── Data to use ──

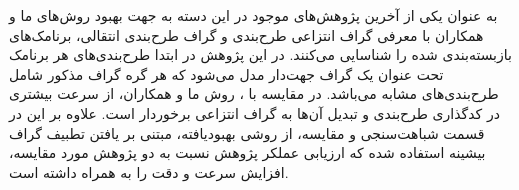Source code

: به عنوان یکی از آخرین پژوهش‌های موجود در این دسته به جهت بهبود روش‌های ما و همکاران  با معرفی گراف انتزاعی طرح‌بندی‌ و گراف طرح‌بندی انتقالی‌، برنامک‌های بازبسته‌بندی شده را شناسایی می‌کنند. در این پژوهش در ابتدا طرح‌بندی‌های هر برنامک تحت عنوان یک گراف جهت‌دار مدل می‌شود که هر گره‌ گراف مذکور شامل طرح‌بندی‌های مشابه می‌باشد. در مقایسه با ، روش ما و همکاران، از سرعت بیشتری در کدگذاری طرح‌بندی و تبدیل آن‌ها به گراف انتزاعی برخوردار است. علاوه بر این در قسمت شباهت‌سنجی و مقایسه، از روشی بهبود‌یافته، مبتنی بر یافتن تطبیف گراف بیشینه‌ استفاده شده که ارزیابی عملکر پژوهش نسبت به دو پژوهش مورد مقایسه، افزایش سرعت و دقت را به همراه داشته است.




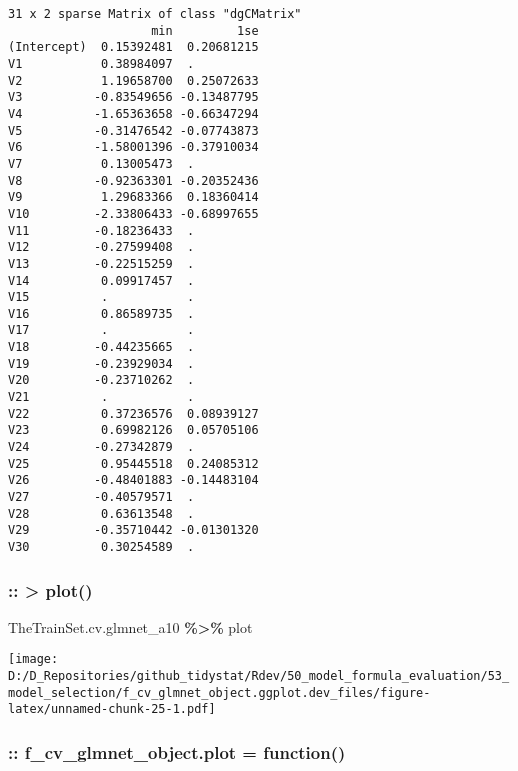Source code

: \documentclass[
]{article}
\newenvironment{Shaded}{\begin{snugshade}}{\end{snugshade}}
\newcommand{\NormalTok}[1]{#1}
\newcommand{\SpecialCharTok}[1]{\textcolor[rgb]{0.81,0.36,0.00}{\textbf{#1}}}
\begin{document}
\begin{verbatim}
31 x 2 sparse Matrix of class "dgCMatrix"
                    min         1se
(Intercept)  0.15392481  0.20681215
V1           0.38984097  .         
V2           1.19658700  0.25072633
V3          -0.83549656 -0.13487795
V4          -1.65363658 -0.66347294
V5          -0.31476542 -0.07743873
V6          -1.58001396 -0.37910034
V7           0.13005473  .         
V8          -0.92363301 -0.20352436
V9           1.29683366  0.18360414
V10         -2.33806433 -0.68997655
V11         -0.18236433  .         
V12         -0.27599408  .         
V13         -0.22515259  .         
V14          0.09917457  .         
V15          .           .         
V16          0.86589735  .         
V17          .           .         
V18         -0.44235665  .         
V19         -0.23929034  .         
V20         -0.23710262  .         
V21          .           .         
V22          0.37236576  0.08939127
V23          0.69982126  0.05705106
V24         -0.27342879  .         
V25          0.95445518  0.24085312
V26         -0.48401883 -0.14483104
V27         -0.40579571  .         
V28          0.63613548  .         
V29         -0.35710442 -0.01301320
V30          0.30254589  .         
\end{verbatim}

\hypertarget{plot}{%
\subsubsection{:: \textbar\textgreater{} plot()}\label{plot}}

\begin{Shaded}
\begin{Highlighting}[]
\NormalTok{TheTrainSet.cv.glmnet\_a10 }\SpecialCharTok{\%\textgreater{}\%}\NormalTok{ plot}
\end{Highlighting}
\end{Shaded}

\texttt{[image: D:/D\_Repositories/github\_tidystat/Rdev/50\_model\_formula\_evaluation/53\_model\_selection/f\_cv\_glmnet\_object.ggplot.dev\_files/figure-latex/unnamed-chunk-25-1.pdf]}

\hypertarget{f_cv_glmnet_object.plot-function}{%
\subsubsection{:: f\_cv\_glmnet\_object.plot =
function()}\label{f_cv_glmnet_object.plot-function}}
\end{document}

───

**About this exercise:**
Check all the records above and select each line where the string "SpecialCharTok" is found.

**Your response:**
\newcommand{\SpecialCharTok}[1]{\textcolor[rgb]{0.81,0.36,0.00}{\textbf{#1}}}
\NormalTok{TheTrainSet.cv.glmnet\_a10 }\SpecialCharTok{\%\textgreater{}\%}\NormalTok{ plot}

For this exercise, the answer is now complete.